§ Record extracts
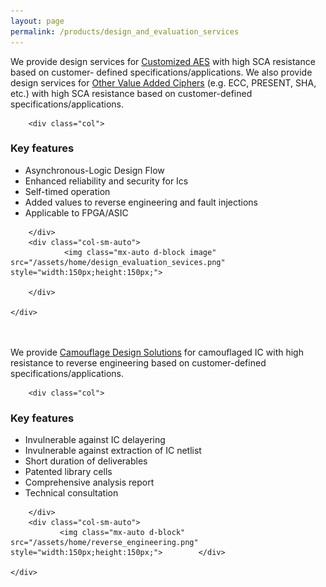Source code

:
 ```yaml
---
layout: page
permalink: /products/design_and_evaluation_services
---
```


<div>
<content>
</content>
</div>
<div>
<content>
</content>
</div>

We provide design services for <u>Customized AES</u> with high SCA resistance based on customer-
defined specifications/applications.
We also provide design services for <u>Other Value Added Ciphers</u> (e.g. ECC, PRESENT, SHA, etc.)
with high SCA resistance based on customer-defined specifications/applications.

<div class="container">
    <div class="row">

        <div class="col">

<h3 id="key-features">Key features</h3>
<ul>
  <li>Asynchronous-Logic Design Flow</li>
  <li>Enhanced reliability and security for Ics</li>
  <li>Self-timed operation</li>
  <li>Added values to reverse engineering and fault injections</li>
  <li>Applicable to FPGA/ASIC</li>
</ul>

        </div>
        <div class="col-sm-auto">
                <img class="mx-auto d-block image" src="/assets/home/design_evaluation_sevices.png" style="width:150px;height:150px;">

        </div>

    </div>

</div>
<br>
<br>
We provide <u>Camouflage Design Solutions</u> for camouflaged IC with high resistance to reverse
engineering based on customer-defined specifications/applications.

<div class="container">
    <div class="row">

        <div class="col">

<h3 id="key-features">Key features</h3>

<ul>
  <li>Invulnerable against IC delayering</li>
  <li>Invulnerable against extraction of IC netlist</li>
  <li>Short duration of deliverables</li>
  <li>Patented library cells</li>
  <li>Comprehensive analysis report</li>
  <li>Technical consultation</li>
</ul>

        </div>
        <div class="col-sm-auto">
               <img class="mx-auto d-block" src="/assets/home/reverse_engineering.png" style="width:150px;height:150px;">        </div>

    </div>

</div>
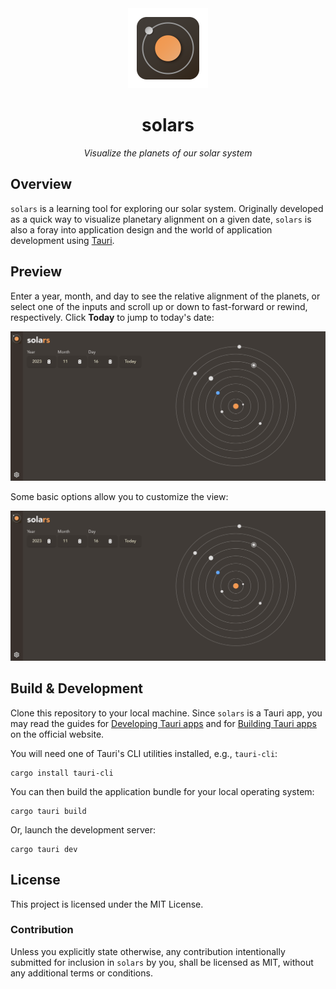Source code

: <div align="center">
<img src="public/solars.svg" width="128px"/>
<h1>solars</h1>
</div>

<p align="center"><i>Visualize the planets of our solar system</i></p>

## Overview

`solars` is a learning tool for exploring our solar system. Originally developed as a quick way to visualize planetary alignment on a given date, `solars` is also a foray into application design and the world of application development using [Tauri][tauri-app].

[tauri-app]: https://tauri.app/

## Preview

Enter a year, month, and day to see the relative alignment of the planets, or select one of the inputs and scroll up or down to fast-forward or rewind, respectively. Click **Today** to jump to today's date:

<div>
<img src="public/solars_main.gif" />
</div>

Some basic options allow you to customize the view:

<div>
<img src="public/solars_options.gif" />
</div>

## Build & Development

Clone this repository to your local machine. Since `solars` is a Tauri app, you may read the guides for [Developing Tauri apps][tauri-develop] and for [Building Tauri apps][tauri-build] on the official website.

You will need one of Tauri's CLI utilities installed, e.g., `tauri-cli`:

```
cargo install tauri-cli
```

You can then build the application bundle for your local operating system:

```
cargo tauri build
```

Or, launch the development server:

```
cargo tauri dev
```

[tauri-build]: https://tauri.app/v1/guides/building/
[tauri-develop]: https://tauri.app/v1/guides/development/development-cycle

## License

This project is licensed under the MIT License.

### Contribution

Unless you explicitly state otherwise, any contribution intentionally submitted
for inclusion in `solars` by you, shall be licensed as MIT, without any
additional terms or conditions.
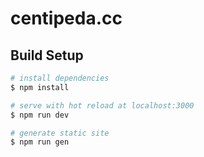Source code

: # centipeda.cc

## Build Setup

```bash
# install dependencies
$ npm install

# serve with hot reload at localhost:3000
$ npm run dev

# generate static site
$ npm run gen
```
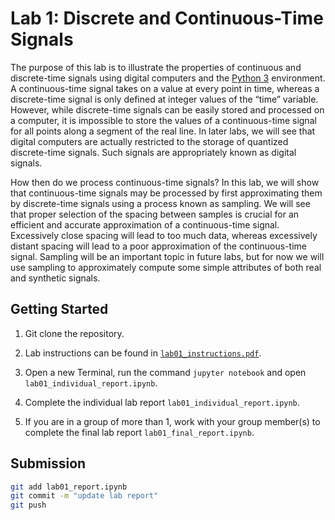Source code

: # Lab 1: Discrete and Continuous-Time Signals

The purpose of this lab is to illustrate the properties of continuous and discrete-time signals using digital computers and the [Python 3](https://www.python.org/) environment. A continuous-time signal takes on a value at every point in time, whereas a discrete-time signal is only defined at integer values of the “time” variable. However, while discrete-time signals can be easily stored and processed on a computer, it is impossible to store the values of a continuous-time signal for all points along a segment of the real line. In later labs, we will see that digital computers are actually restricted to the storage of quantized discrete-time signals. Such signals are appropriately known as digital signals.

How then do we process continuous-time signals? In this lab, we will show that continuous-time signals may be processed by first approximating them by discrete-time signals using a process known as sampling. We will see that proper selection of the spacing between samples is crucial for an efficient and accurate approximation of a continuous-time signal. Excessively close spacing will lead to too much data, whereas excessively distant spacing will lead to a poor approximation of the continuous-time signal. Sampling will be an important topic in future labs, but for now we will use sampling to approximately compute some simple attributes of both real and synthetic signals.

## Getting Started

1. Git clone the repository.

2. Lab instructions can be found in [`lab01_instructions.pdf`](lab01_instructions.pdf).

3. Open a new Terminal, run the command `jupyter notebook` and open `lab01_individual_report.ipynb`.

4. Complete the individual lab report `lab01_individual_report.ipynb`.

5. If you are in a group of more than 1, work with your group member(s) to complete the final lab report `lab01_final_report.ipynb`.

## Submission

```bash
git add lab01_report.ipynb
git commit -m "update lab report"
git push
```
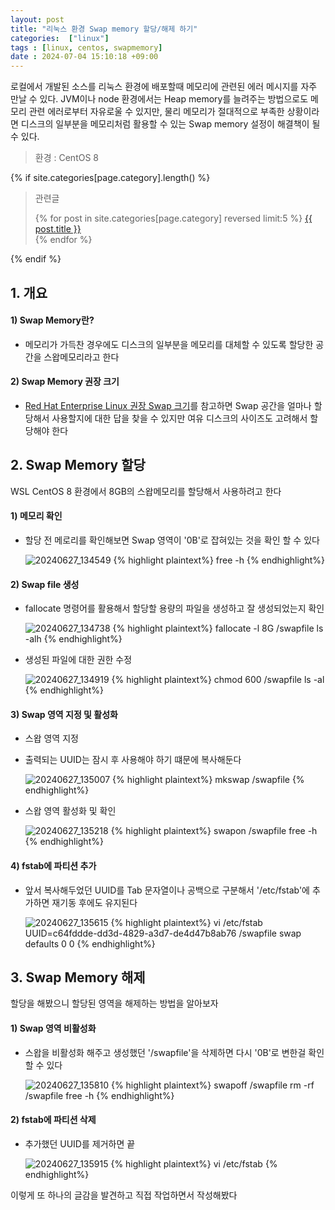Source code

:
 ```yaml
---
layout: post
title: "리눅스 환경 Swap memory 할당/해제 하기"
categories:  ["linux"]
tags : [linux, centos, swapmemory]
date : 2024-07-04 15:10:18 +09:00
---
```


로컬에서 개발된 소스를 리눅스 환경에 배포할때 메모리에 관련된 에러 메시지를 자주 만날 수 있다. JVM이나 node 환경에서는 Heap memory를 늘려주는 방법으로도 메모리 관련 에러로부터 자유로울 수 있지만,
물리 메모리가 절대적으로 부족한 상황이라면 디스크의 일부분을 메모리처럼 활용할 수 있는 Swap memory 설정이 해결책이 될 수 있다.

> 환경 : CentOS 8

{% if site.categories[page.category].length() %}
<blockquote>
  <p>관련글</p>
  <p>
 {% for post in site.categories[page.category] reversed limit:5 %}
    <a href="{{ post.url }}">{{ post.title }}</a> <br>
  {% endfor %}
</p>
</blockquote>
{% endif %}


## 1. 개요

#### 1) Swap Memory란?
- 메모리가 가득찬 경우에도 디스크의 일부분을 메모리를 대체할 수 있도록 할당한 공간을 스왑메모리라고 한다

#### 2) Swap Memory 권장 크기
- [Red Hat Enterprise Linux 권장 Swap 크기](https://access.redhat.com/ko/solutions/744483)를 참고하면 Swap 공간을 얼마나 할당해서 사용할지에 대한 답을 찾을 수 있지만 여유 디스크의 사이즈도 고려해서 할당해야 한다


## 2. Swap Memory 할당
WSL CentOS 8 환경에서 8GB의 스왑메모리를 할당해서 사용하려고 한다

#### 1) 메모리 확인
- 할당 전 메로리를 확인해보면 Swap 영역이 '0B'로 잡혀있는 것을 확인 할 수 있다

  ![20240627_134549](https://github.com/rundevelrun/rundevelrun.github.io/assets/40383414/f3811a3a-5193-45d5-b536-8976ac9e5794)
{% highlight plaintext%}
free -h
{% endhighlight%}

#### 2) Swap file 생성
- fallocate 명령어를 활용해서 할당할 용량의 파일을 생성하고 잘 생성되었는지 확인

  ![20240627_134738](https://github.com/rundevelrun/rundevelrun.github.io/assets/40383414/8c3e4212-1930-4a20-8afe-e3c8d78e8393)
{% highlight plaintext%}
fallocate -l 8G /swapfile
ls -alh
{% endhighlight%}

- 생성된 파일에 대한 권한 수정

  ![20240627_134919](https://github.com/rundevelrun/rundevelrun.github.io/assets/40383414/5ea79abf-4f88-4a87-a9c7-75f271b4aad6)
{% highlight plaintext%}
chmod 600 /swapfile
ls -al
{% endhighlight%}

#### 3) Swap 영역 지정 및 활성화
- 스왑 영역 지정
- 출력되는 UUID는 잠시 후 사용해야 하기 떄문에 복사해둔다

  ![20240627_135007](https://github.com/rundevelrun/rundevelrun.github.io/assets/40383414/ea9e95ec-6a3c-47d3-85f5-87e6d84e1578)
{% highlight plaintext%}
mkswap /swapfile
{% endhighlight%}

- 스왑 영역 활성화 및 확인

  ![20240627_135218](https://github.com/rundevelrun/rundevelrun.github.io/assets/40383414/93c16c70-bd39-44be-b910-c74f9e8c615e)
{% highlight plaintext%}
swapon /swapfile
free -h
{% endhighlight%}

#### 4) fstab에 파티션 추가
- 앞서 복사해두었던 UUID를 Tab 문자열이나 공백으로 구분해서 '/etc/fstab'에 추가하면 재기동 후에도 유지된다

  ![20240627_135615](https://github.com/rundevelrun/rundevelrun.github.io/assets/40383414/a504e579-8a5d-41c6-b364-899850bfe90d)
{% highlight plaintext%}
vi /etc/fstab
UUID=c64fddde-dd3d-4829-a3d7-de4d47b8ab76	/swapfile	swap	defaults	0	0
{% endhighlight%}

## 3. Swap Memory 해제
할당을 해봤으니 할당된 영역을 해제하는 방법을 알아보자

#### 1) Swap 영역 비활성화
- 스왑을 비활성화 해주고 생성했던 '/swapfile'을 삭제하면 다시 '0B'로 변한걸 확인할 수 있다

  ![20240627_135810](https://github.com/rundevelrun/rundevelrun.github.io/assets/40383414/695ba10c-9905-4834-9550-4f549a5e3cc3)
{% highlight plaintext%}
swapoff /swapfile
rm -rf /swapfile
free -h
{% endhighlight%}


#### 2) fstab에 파티션 삭제
- 추가했던 UUID를 제거하면 끝

  ![20240627_135915](https://github.com/rundevelrun/rundevelrun.github.io/assets/40383414/e89f4d21-63d9-447e-b4f4-e4cf345e8058)
{% highlight plaintext%}
vi /etc/fstab
{% endhighlight%}


이렇게 또 하나의 글감을 발견하고 직접 작업하면서 작성해봤다 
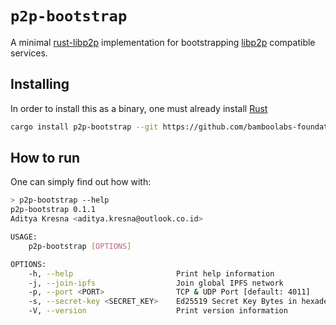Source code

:# `p2p-bootstrap`

A minimal [rust-libp2p](https://github.com/libp2p/rust-libp2p) implementation for bootstrapping [libp2p](https://libp2p.io/) compatible services.

## Installing

In order to install this as a binary, one must already install [Rust](https://www.rust-lang.org/tools/install)

```bash
cargo install p2p-bootstrap --git https://github.com/bamboolabs-foundation/p2p-bootstrap
```

## How to run

One can simply find out how with:

```bash
> p2p-bootstrap --help
p2p-bootstrap 0.1.1
Aditya Kresna <aditya.kresna@outlook.co.id>

USAGE:
    p2p-bootstrap [OPTIONS]

OPTIONS:
    -h, --help                       Print help information
    -j, --join-ipfs                  Join global IPFS network
    -p, --port <PORT>                TCP & UDP Port [default: 4011]
    -s, --secret-key <SECRET_KEY>    Ed25519 Secret Key Bytes in hexadecimal [default: {RANDOM}]
    -V, --version                    Print version information
```
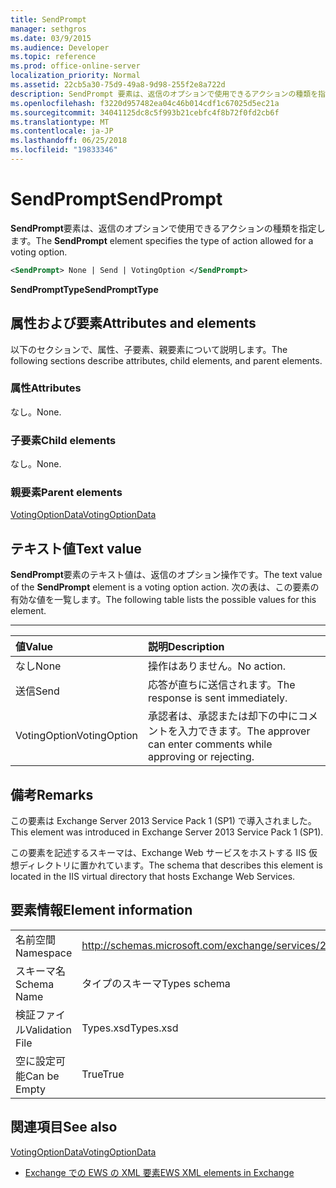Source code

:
 ```yaml
---
title: SendPrompt
manager: sethgros
ms.date: 03/9/2015
ms.audience: Developer
ms.topic: reference
ms.prod: office-online-server
localization_priority: Normal
ms.assetid: 22cb5a30-75d9-49a8-9d98-255f2e8a722d
description: SendPrompt 要素は、返信のオプションで使用できるアクションの種類を指定します。
ms.openlocfilehash: f3220d957482ea04c46b014cdf1c67025d5ec21a
ms.sourcegitcommit: 34041125dc8c5f993b21cebfc4f8b72f0fd2cb6f
ms.translationtype: MT
ms.contentlocale: ja-JP
ms.lasthandoff: 06/25/2018
ms.locfileid: "19833346"
---
```

# <a name="sendprompt"></a><span data-ttu-id="7f5f6-103">SendPrompt</span><span class="sxs-lookup"><span data-stu-id="7f5f6-103">SendPrompt</span></span>

<span data-ttu-id="7f5f6-104">**SendPrompt**要素は、返信のオプションで使用できるアクションの種類を指定します。</span><span class="sxs-lookup"><span data-stu-id="7f5f6-104">The **SendPrompt** element specifies the type of action allowed for a voting option.</span></span> 
  
```XML
<SendPrompt> None | Send | VotingOption </SendPrompt>
```

 <span data-ttu-id="7f5f6-105">**SendPromptType**</span><span class="sxs-lookup"><span data-stu-id="7f5f6-105">**SendPromptType**</span></span>
## <a name="attributes-and-elements"></a><span data-ttu-id="7f5f6-106">属性および要素</span><span class="sxs-lookup"><span data-stu-id="7f5f6-106">Attributes and elements</span></span>

<span data-ttu-id="7f5f6-107">以下のセクションで、属性、子要素、親要素について説明します。</span><span class="sxs-lookup"><span data-stu-id="7f5f6-107">The following sections describe attributes, child elements, and parent elements.</span></span>
  
### <a name="attributes"></a><span data-ttu-id="7f5f6-108">属性</span><span class="sxs-lookup"><span data-stu-id="7f5f6-108">Attributes</span></span>

<span data-ttu-id="7f5f6-109">なし。</span><span class="sxs-lookup"><span data-stu-id="7f5f6-109">None.</span></span>
  
### <a name="child-elements"></a><span data-ttu-id="7f5f6-110">子要素</span><span class="sxs-lookup"><span data-stu-id="7f5f6-110">Child elements</span></span>

<span data-ttu-id="7f5f6-111">なし。</span><span class="sxs-lookup"><span data-stu-id="7f5f6-111">None.</span></span>
  
### <a name="parent-elements"></a><span data-ttu-id="7f5f6-112">親要素</span><span class="sxs-lookup"><span data-stu-id="7f5f6-112">Parent elements</span></span>

[<span data-ttu-id="7f5f6-113">VotingOptionData</span><span class="sxs-lookup"><span data-stu-id="7f5f6-113">VotingOptionData</span></span>](votingoptiondata.md)
  
## <a name="text-value"></a><span data-ttu-id="7f5f6-114">テキスト値</span><span class="sxs-lookup"><span data-stu-id="7f5f6-114">Text value</span></span>

<span data-ttu-id="7f5f6-115">**SendPrompt**要素のテキスト値は、返信のオプション操作です。</span><span class="sxs-lookup"><span data-stu-id="7f5f6-115">The text value of the **SendPrompt** element is a voting option action.</span></span> <span data-ttu-id="7f5f6-116">次の表は、この要素の有効な値を一覧します。</span><span class="sxs-lookup"><span data-stu-id="7f5f6-116">The following table lists the possible values for this element.</span></span> 
  
****

|<span data-ttu-id="7f5f6-117">**値**</span><span class="sxs-lookup"><span data-stu-id="7f5f6-117">**Value**</span></span>|<span data-ttu-id="7f5f6-118">**説明**</span><span class="sxs-lookup"><span data-stu-id="7f5f6-118">**Description**</span></span>|
|:-----|:-----|
|<span data-ttu-id="7f5f6-119">なし</span><span class="sxs-lookup"><span data-stu-id="7f5f6-119">None</span></span>  <br/> |<span data-ttu-id="7f5f6-120">操作はありません。</span><span class="sxs-lookup"><span data-stu-id="7f5f6-120">No action.</span></span>  <br/> |
|<span data-ttu-id="7f5f6-121">送信</span><span class="sxs-lookup"><span data-stu-id="7f5f6-121">Send</span></span>  <br/> |<span data-ttu-id="7f5f6-122">応答が直ちに送信されます。</span><span class="sxs-lookup"><span data-stu-id="7f5f6-122">The response is sent immediately.</span></span>  <br/> |
|<span data-ttu-id="7f5f6-123">VotingOption</span><span class="sxs-lookup"><span data-stu-id="7f5f6-123">VotingOption</span></span>  <br/> |<span data-ttu-id="7f5f6-124">承認者は、承認または却下の中にコメントを入力できます。</span><span class="sxs-lookup"><span data-stu-id="7f5f6-124">The approver can enter comments while approving or rejecting.</span></span>  <br/> |
   
## <a name="remarks"></a><span data-ttu-id="7f5f6-125">備考</span><span class="sxs-lookup"><span data-stu-id="7f5f6-125">Remarks</span></span>

<span data-ttu-id="7f5f6-126">この要素は Exchange Server 2013 Service Pack 1 (SP1) で導入されました。</span><span class="sxs-lookup"><span data-stu-id="7f5f6-126">This element was introduced in Exchange Server 2013 Service Pack 1 (SP1).</span></span>
  
<span data-ttu-id="7f5f6-127">この要素を記述するスキーマは、Exchange Web サービスをホストする IIS 仮想ディレクトリに置かれています。</span><span class="sxs-lookup"><span data-stu-id="7f5f6-127">The schema that describes this element is located in the IIS virtual directory that hosts Exchange Web Services.</span></span>
  
## <a name="element-information"></a><span data-ttu-id="7f5f6-128">要素情報</span><span class="sxs-lookup"><span data-stu-id="7f5f6-128">Element information</span></span>

|||
|:-----|:-----|
|<span data-ttu-id="7f5f6-129">名前空間</span><span class="sxs-lookup"><span data-stu-id="7f5f6-129">Namespace</span></span>  <br/> |http://schemas.microsoft.com/exchange/services/2006/types  <br/> |
|<span data-ttu-id="7f5f6-130">スキーマ名</span><span class="sxs-lookup"><span data-stu-id="7f5f6-130">Schema Name</span></span>  <br/> |<span data-ttu-id="7f5f6-131">タイプのスキーマ</span><span class="sxs-lookup"><span data-stu-id="7f5f6-131">Types schema</span></span>  <br/> |
|<span data-ttu-id="7f5f6-132">検証ファイル</span><span class="sxs-lookup"><span data-stu-id="7f5f6-132">Validation File</span></span>  <br/> |<span data-ttu-id="7f5f6-133">Types.xsd</span><span class="sxs-lookup"><span data-stu-id="7f5f6-133">Types.xsd</span></span>  <br/> |
|<span data-ttu-id="7f5f6-134">空に設定可能</span><span class="sxs-lookup"><span data-stu-id="7f5f6-134">Can be Empty</span></span>  <br/> |<span data-ttu-id="7f5f6-135">True</span><span class="sxs-lookup"><span data-stu-id="7f5f6-135">True</span></span>  <br/> |
   
## <a name="see-also"></a><span data-ttu-id="7f5f6-136">関連項目</span><span class="sxs-lookup"><span data-stu-id="7f5f6-136">See also</span></span>



[<span data-ttu-id="7f5f6-137">VotingOptionData</span><span class="sxs-lookup"><span data-stu-id="7f5f6-137">VotingOptionData</span></span>](votingoptiondata.md)


- [<span data-ttu-id="7f5f6-138">Exchange での EWS の XML 要素</span><span class="sxs-lookup"><span data-stu-id="7f5f6-138">EWS XML elements in Exchange</span></span>](ews-xml-elements-in-exchange.md)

§ Required action
Copy out all lines above that include the string "title".

§ Response box
title: "리눅스 환경 Swap memory 할당/해제 하기"
    <a href="{{ post.url }}">{{ post.title }}</a> <br>
title: SendPrompt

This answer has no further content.